Regarding locality, I'm not sure if a partitioner alone solves this
issue. While the data and sink instance may be on the right node, the sink
would still have to know which Cassandra instance to write to to
actually make use of the locality. Never looked to deeply into data
locality,
so I don't whether/how we would have to change the sink to do that :(
Regards,
Chesnay
On 01.11.2016 20:29, Stephan Ewen wrote:
Hi!
I do not know the details of how Cassandra supports batched writes,
but here are some thoughts:
- Grouping writes that go to the same partition together into one
batch write request makes sense. If you have some sample code for
that, it should be not too hard to integrate into the Flink Cassandra
connector
- If you know the partitioning scheme in Cassandra and you use
"DataStream.partitionCustom(partitioner, key)" it should result in a
way that all write requests from one parallel sink instance go to the
same Cassandra node (or a small number of nodes). Would that help?
Greetings,
Stephan
On Fri, Oct 28, 2016 at 8:57 AM, kant kodali <kanth...@gmail.com
<mailto:kanth...@gmail.com>> wrote:
Spark Cassandra connector does it! but I don't think it really
implements a custom partitioner I think it just leverages token
aware policy and does batch writes by default within a partition
but you can also do across partitions with the same replica!
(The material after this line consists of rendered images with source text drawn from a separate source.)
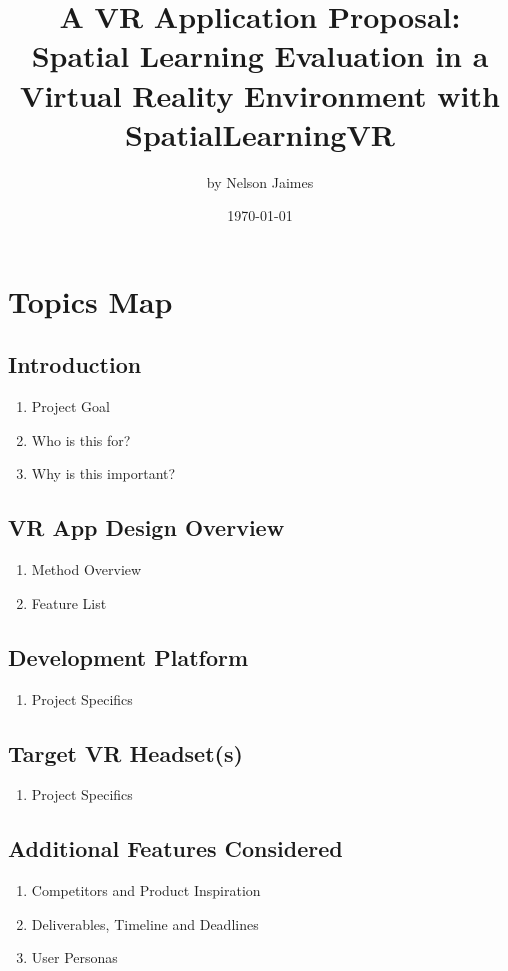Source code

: \documentclass{report}
\title{A VR Application Proposal: Spatial Learning Evaluation in a Virtual Reality Environment with SpatialLearningVR}
\author{by Nelson Jaimes}
\date{\today}
\begin{document}
\maketitle

\chapter*{Topics Map}
\section*{Introduction}
\begin{enumerate}[{1.}1]
  \item Project Goal
  \item Who is this for?
  \item Why is this important?
\end{enumerate}
\section*{VR App Design Overview}
\begin{enumerate}[{2.}1]
  \item Method Overview
  \item Feature List
\end{enumerate}
\section*{Development Platform}
\begin{enumerate}[{3.}1]
  \item Project Specifics
\end{enumerate}
\section*{Target VR Headset(s)}
\begin{enumerate}[{4.}1]
  \item Project Specifics
\end{enumerate}
\section*{Additional Features Considered}
\begin{enumerate}[{5.}1]
  \item Competitors and Product Inspiration
  \item Deliverables, Timeline and Deadlines
  \item User Personas
\end{enumerate}
\end{document}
On Thu, Oct 27, 2016 at 8:41 AM, Shannon Carey <sca...@expedia.com
<mailto:sca...@expedia.com>> wrote:
It certainly seems possible to write a Partitioner that does
what you describe. I started implementing one but didn't have
time to finish it. I think the main difficulty is in properly
dealing with partition ownership changes in Cassandra… if you
are maintaining state in Flink and the partitioning changes,
your job might produce inaccurate output. If, on the other
hand, you are only using the partitioner just before the
output, dynamic partitioning changes might be ok.
From: kant kodali <kanth...@gmail.com <mailto:kanth...@gmail.com>>
Date: Thursday, October 27, 2016 at 3:17 AM
To: <user@flink.apache.org <mailto:user@flink.apache.org>>
Subject: Can we do batch writes on cassandra using flink while
leveraging the locality?
locality? For example the batch writes in Cassandra will put
pressure on the coordinator but since the connectors are built
by leveraging the locality I was wondering if we could do
batch of writes on a node where the batch belongs?